HOW TO COMPLETE THIS TASK
All of these records need to be duplicated exactly.
START SOURCE DATA
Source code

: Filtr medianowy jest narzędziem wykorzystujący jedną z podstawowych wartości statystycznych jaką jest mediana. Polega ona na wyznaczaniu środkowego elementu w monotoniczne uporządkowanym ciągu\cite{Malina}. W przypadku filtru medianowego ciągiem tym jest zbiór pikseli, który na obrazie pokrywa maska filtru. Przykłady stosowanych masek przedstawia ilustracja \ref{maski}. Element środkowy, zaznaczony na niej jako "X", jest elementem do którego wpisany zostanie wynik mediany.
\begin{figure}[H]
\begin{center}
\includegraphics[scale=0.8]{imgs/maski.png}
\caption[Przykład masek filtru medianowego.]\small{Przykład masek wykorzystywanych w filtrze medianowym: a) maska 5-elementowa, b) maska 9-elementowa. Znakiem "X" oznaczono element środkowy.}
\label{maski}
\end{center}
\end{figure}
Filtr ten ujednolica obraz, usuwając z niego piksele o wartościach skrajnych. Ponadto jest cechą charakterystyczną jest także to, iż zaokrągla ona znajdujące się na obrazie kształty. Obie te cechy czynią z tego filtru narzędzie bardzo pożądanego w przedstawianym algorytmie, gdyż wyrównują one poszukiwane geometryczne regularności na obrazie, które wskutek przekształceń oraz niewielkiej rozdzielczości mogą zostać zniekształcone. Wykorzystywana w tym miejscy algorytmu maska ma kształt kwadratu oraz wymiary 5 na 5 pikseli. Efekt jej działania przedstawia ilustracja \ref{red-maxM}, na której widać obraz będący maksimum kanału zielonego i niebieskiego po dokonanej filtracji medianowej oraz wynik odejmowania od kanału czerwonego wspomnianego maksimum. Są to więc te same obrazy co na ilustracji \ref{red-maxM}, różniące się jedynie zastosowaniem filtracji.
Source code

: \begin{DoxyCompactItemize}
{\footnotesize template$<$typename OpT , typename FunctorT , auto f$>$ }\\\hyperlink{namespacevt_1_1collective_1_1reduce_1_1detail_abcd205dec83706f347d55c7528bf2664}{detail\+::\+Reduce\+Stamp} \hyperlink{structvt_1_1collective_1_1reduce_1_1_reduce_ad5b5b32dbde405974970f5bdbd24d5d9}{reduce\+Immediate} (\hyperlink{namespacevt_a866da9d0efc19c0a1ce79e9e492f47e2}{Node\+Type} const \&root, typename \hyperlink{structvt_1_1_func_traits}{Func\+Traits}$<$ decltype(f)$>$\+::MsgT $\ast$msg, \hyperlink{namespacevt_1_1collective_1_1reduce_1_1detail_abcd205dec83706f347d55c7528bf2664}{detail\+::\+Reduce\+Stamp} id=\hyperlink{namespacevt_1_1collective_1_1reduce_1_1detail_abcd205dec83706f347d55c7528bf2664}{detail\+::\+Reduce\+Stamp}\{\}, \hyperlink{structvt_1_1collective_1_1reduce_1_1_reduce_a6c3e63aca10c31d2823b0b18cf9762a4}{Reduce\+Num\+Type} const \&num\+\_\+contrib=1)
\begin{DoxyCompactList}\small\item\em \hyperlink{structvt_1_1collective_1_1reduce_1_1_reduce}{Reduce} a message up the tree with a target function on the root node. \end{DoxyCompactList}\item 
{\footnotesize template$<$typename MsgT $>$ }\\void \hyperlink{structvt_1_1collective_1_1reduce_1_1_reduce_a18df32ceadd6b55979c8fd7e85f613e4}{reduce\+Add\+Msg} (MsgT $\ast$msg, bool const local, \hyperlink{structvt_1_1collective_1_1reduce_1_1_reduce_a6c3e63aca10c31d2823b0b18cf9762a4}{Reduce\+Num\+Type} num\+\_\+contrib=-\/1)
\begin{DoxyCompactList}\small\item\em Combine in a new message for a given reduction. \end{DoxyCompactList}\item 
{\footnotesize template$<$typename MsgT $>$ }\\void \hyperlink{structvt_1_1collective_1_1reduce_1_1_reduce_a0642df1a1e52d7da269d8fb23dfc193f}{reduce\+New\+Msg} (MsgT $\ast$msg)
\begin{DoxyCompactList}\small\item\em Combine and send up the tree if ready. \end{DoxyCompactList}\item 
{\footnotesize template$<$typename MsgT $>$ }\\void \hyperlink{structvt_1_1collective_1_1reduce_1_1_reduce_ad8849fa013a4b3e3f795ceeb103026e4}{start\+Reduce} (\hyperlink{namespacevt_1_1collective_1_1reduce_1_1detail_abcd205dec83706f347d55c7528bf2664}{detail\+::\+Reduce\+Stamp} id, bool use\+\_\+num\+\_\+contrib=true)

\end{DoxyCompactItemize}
END SOURCE DATA
RESULT
Source code

: Filtr medianowy jest narzędziem wykorzystujący jedną z podstawowych wartości statystycznych jaką jest mediana. Polega ona na wyznaczaniu środkowego elementu w monotoniczne uporządkowanym ciągu\cite{Malina}. W przypadku filtru medianowego ciągiem tym jest zbiór pikseli, który na obrazie pokrywa maska filtru. Przykłady stosowanych masek przedstawia ilustracja \ref{maski}. Element środkowy, zaznaczony na niej jako "X", jest elementem do którego wpisany zostanie wynik mediany.
\begin{figure}[H]
\begin{center}
\includegraphics[scale=0.8]{imgs/maski.png}
\caption[Przykład masek filtru medianowego.]\small{Przykład masek wykorzystywanych w filtrze medianowym: a) maska 5-elementowa, b) maska 9-elementowa. Znakiem "X" oznaczono element środkowy.}
\label{maski}
\end{center}
\end{figure}
Filtr ten ujednolica obraz, usuwając z niego piksele o wartościach skrajnych. Ponadto jest cechą charakterystyczną jest także to, iż zaokrągla ona znajdujące się na obrazie kształty. Obie te cechy czynią z tego filtru narzędzie bardzo pożądanego w przedstawianym algorytmie, gdyż wyrównują one poszukiwane geometryczne regularności na obrazie, które wskutek przekształceń oraz niewielkiej rozdzielczości mogą zostać zniekształcone. Wykorzystywana w tym miejscy algorytmu maska ma kształt kwadratu oraz wymiary 5 na 5 pikseli. Efekt jej działania przedstawia ilustracja \ref{red-maxM}, na której widać obraz będący maksimum kanału zielonego i niebieskiego po dokonanej filtracji medianowej oraz wynik odejmowania od kanału czerwonego wspomnianego maksimum. Są to więc te same obrazy co na ilustracji \ref{red-maxM}, różniące się jedynie zastosowaniem filtracji.
Source code

: \begin{DoxyCompactItemize}
{\footnotesize template$<$typename OpT , typename FunctorT , auto f$>$ }\\\hyperlink{namespacevt_1_1collective_1_1reduce_1_1detail_abcd205dec83706f347d55c7528bf2664}{detail\+::\+Reduce\+Stamp} \hyperlink{structvt_1_1collective_1_1reduce_1_1_reduce_ad5b5b32dbde405974970f5bdbd24d5d9}{reduce\+Immediate} (\hyperlink{namespacevt_a866da9d0efc19c0a1ce79e9e492f47e2}{Node\+Type} const \&root, typename \hyperlink{structvt_1_1_func_traits}{Func\+Traits}$<$ decltype(f)$>$\+::MsgT $\ast$msg, \hyperlink{namespacevt_1_1collective_1_1reduce_1_1detail_abcd205dec83706f347d55c7528bf2664}{detail\+::\+Reduce\+Stamp} id=\hyperlink{namespacevt_1_1collective_1_1reduce_1_1detail_abcd205dec83706f347d55c7528bf2664}{detail\+::\+Reduce\+Stamp}\{\}, \hyperlink{structvt_1_1collective_1_1reduce_1_1_reduce_a6c3e63aca10c31d2823b0b18cf9762a4}{Reduce\+Num\+Type} const \&num\+\_\+contrib=1)
\begin{DoxyCompactList}\small\item\em \hyperlink{structvt_1_1collective_1_1reduce_1_1_reduce}{Reduce} a message up the tree with a target function on the root node. \end{DoxyCompactList}\item 
{\footnotesize template$<$typename MsgT $>$ }\\void \hyperlink{structvt_1_1collective_1_1reduce_1_1_reduce_a18df32ceadd6b55979c8fd7e85f613e4}{reduce\+Add\+Msg} (MsgT $\ast$msg, bool const local, \hyperlink{structvt_1_1collective_1_1reduce_1_1_reduce_a6c3e63aca10c31d2823b0b18cf9762a4}{Reduce\+Num\+Type} num\+\_\+contrib=-\/1)
\begin{DoxyCompactList}\small\item\em Combine in a new message for a given reduction. \end{DoxyCompactList}\item 
{\footnotesize template$<$typename MsgT $>$ }\\void \hyperlink{structvt_1_1collective_1_1reduce_1_1_reduce_a0642df1a1e52d7da269d8fb23dfc193f}{reduce\+New\+Msg} (MsgT $\ast$msg)
\begin{DoxyCompactList}\small\item\em Combine and send up the tree if ready. \end{DoxyCompactList}\item 
{\footnotesize template$<$typename MsgT $>$ }\\void \hyperlink{structvt_1_1collective_1_1reduce_1_1_reduce_ad8849fa013a4b3e3f795ceeb103026e4}{start\+Reduce} (\hyperlink{namespacevt_1_1collective_1_1reduce_1_1detail_abcd205dec83706f347d55c7528bf2664}{detail\+::\+Reduce\+Stamp} id, bool use\+\_\+num\+\_\+contrib=true)

\end{DoxyCompactItemize}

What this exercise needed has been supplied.